Well in the book Haldir does not go to Helm's Deep to fight, nor do any elves at all. Nonetheless, I've always been a big fan of Haldir, although he doesn't have much of a role in the story; but hey, look at my username, he doesn't have a big role either. I've also been a big fan of Boromir, and I never really understoon why people could dislike him so much, he wasn't really a bad guy, and it wasn't his fault what he did, it was the ring's.


----------



## Arwen48 (Apr 4, 2004)

Yes Boromir was a brave and noble warrior, and happened to be in the wrong place at the wrong time, however, right from the first intervention of Boromir he seems to be drawn to the ring by some fate; it was he who had the vision about Isildur's bane and although Faramir wanted to go to seek the advice of Elrond, it was Boromir who went, against the wishes of his father.Was his part in the story already fated?


----------



## 33Peregrin (Apr 27, 2004)

I've always liked Haldir, in FOTR and in the books. I was so disappointed when I went to see TTT and saw that they brought the elves to Helms Deep and actually had Haldir die! But it's not that bad, I guess.
As for Boromir. I have to say I didn't like him that much at all when I saw FOTR. But then I hadn't read the books. When I read them, I actually learned to like him. Now when I watch FOTR, I can get tears in my eyes when Boromir dies.


----------



## Niirewen (Apr 27, 2004)

Same for me- at first I didn't really like Boromir, but I came to realize that really he was very brave, he was just corrupted by the ring. Boromir's death does always bring a lump to my throat also.

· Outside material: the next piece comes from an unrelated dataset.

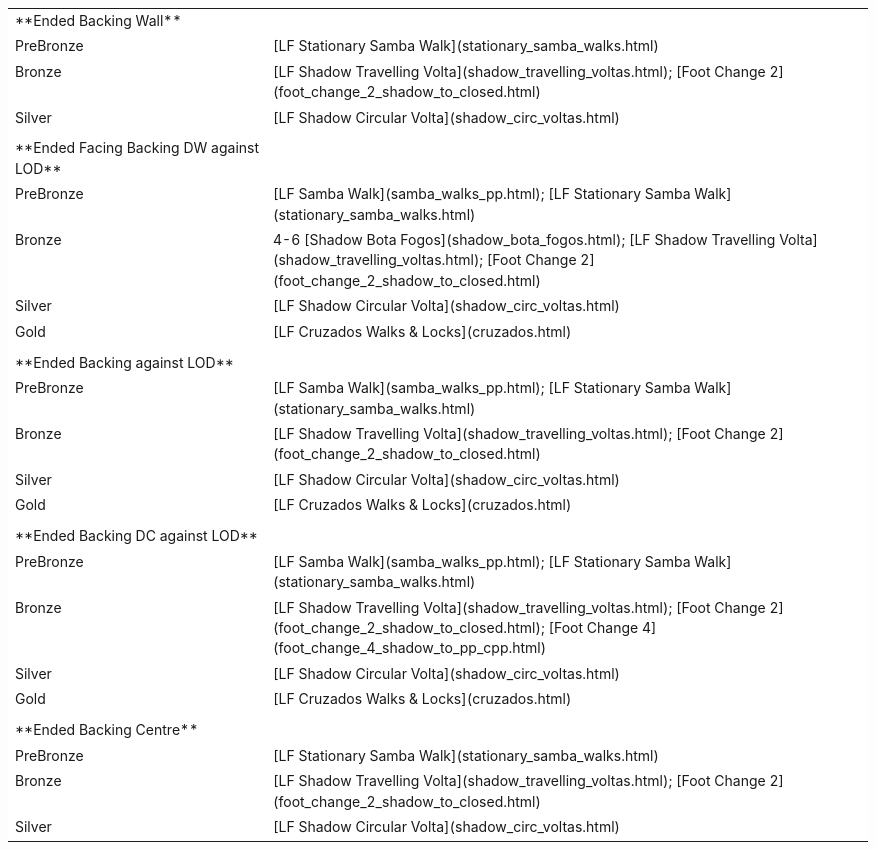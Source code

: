  <table> <tbody><tr> <td style="width:30%">**Ended Backing Wall**</td> <td> </td> </tr> <tr> <td style="width:30%">PreBronze</td> <td> [LF Stationary Samba Walk](stationary_samba_walks.html) </td> </tr> <tr> <td style="width: 30%">Bronze</td> <td> [LF Shadow Travelling Volta](shadow_travelling_voltas.html); [Foot Change 2](foot_change_2_shadow_to_closed.html) </td> </tr> <tr> <td style="width: 30%">Silver</td> <td> [LF Shadow Circular Volta](shadow_circ_voltas.html) </td> </tr> <tr> <td style="width: 30%"> </td> <td></td> </tr> <tr> <td style="width: 30%">**Ended Facing Backing DW against LOD**</td> <td></td> </tr> <tr> <td style="width:30%">PreBronze</td> <td> [LF Samba Walk](samba_walks_pp.html); [LF Stationary Samba Walk](stationary_samba_walks.html) </td> </tr> <tr> <td style="width:30%">Bronze</td> <td> 4-6 [Shadow Bota Fogos](shadow_bota_fogos.html); [LF Shadow Travelling Volta](shadow_travelling_voltas.html); [Foot Change 2](foot_change_2_shadow_to_closed.html) </td> </tr> <tr> <td>Silver</td> <td> [LF Shadow Circular Volta](shadow_circ_voltas.html) </td> </tr> <tr> <td>Gold</td> <td> [LF Cruzados Walks &amp; Locks](cruzados.html) </td> </tr> <tr> <td style="width: 30%"> </td> <td></td> </tr> <tr> <td style="width: 30%">**Ended Backing against LOD**</td> <td></td> </tr> <tr> <td style="width:30%">PreBronze</td> <td> [LF Samba Walk](samba_walks_pp.html); [LF Stationary Samba Walk](stationary_samba_walks.html) </td> </tr> <tr> <td style="width:30%">Bronze</td> <td> [LF Shadow Travelling Volta](shadow_travelling_voltas.html); [Foot Change 2](foot_change_2_shadow_to_closed.html) </td> </tr> <tr> <td>Silver</td> <td> [LF Shadow Circular Volta](shadow_circ_voltas.html) </td> </tr> <tr> <td>Gold</td> <td> [LF Cruzados Walks &amp; Locks](cruzados.html) </td> </tr> <tr> <td style="width: 30%"> </td> <td></td> </tr> <tr> <td style="width: 30%">**Ended Backing DC against LOD**</td> <td></td> </tr> <tr> <td style="width:30%">PreBronze</td> <td> [LF Samba Walk](samba_walks_pp.html); [LF Stationary Samba Walk](stationary_samba_walks.html) </td> </tr> <tr> <td style="width:30%">Bronze</td> <td> [LF Shadow Travelling Volta](shadow_travelling_voltas.html); [Foot Change 2](foot_change_2_shadow_to_closed.html); [Foot Change 4](foot_change_4_shadow_to_pp_cpp.html) </td> </tr> <tr> <td>Silver</td> <td> [LF Shadow Circular Volta](shadow_circ_voltas.html) </td> </tr> <tr> <td>Gold</td> <td> [LF Cruzados Walks &amp; Locks](cruzados.html) </td> </tr> <tr> <td> </td> <td></td> </tr> <tr> <td style="width:30%">**Ended Backing Centre**</td> <td></td> </tr> <tr> <td style="width:30%">PreBronze</td> <td> [LF Stationary Samba Walk](stationary_samba_walks.html) </td> </tr> <tr> <td style="width: 30%">Bronze</td> <td> [LF Shadow Travelling Volta](shadow_travelling_voltas.html); [Foot Change 2](foot_change_2_shadow_to_closed.html) </td> </tr> <tr> <td style="width: 30%">Silver</td> <td> [LF Shadow Circular Volta](shadow_circ_voltas.html) </td> </tr> </tbody></table>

As for Haldir, I've never really had any strong feelings for him one way or another.. it is sad in the movie though, when he comes to Helm's Deep and dies.


----------



## Inderjit S (May 4, 2004)

The only reason why we see Haldir killing Uruk-Hai is because he is a central character...the other Elves killed Uruk-Hai too, it's just that the scenes were focused on Haldir.

Boromir was one of the most human characters in the book.


----------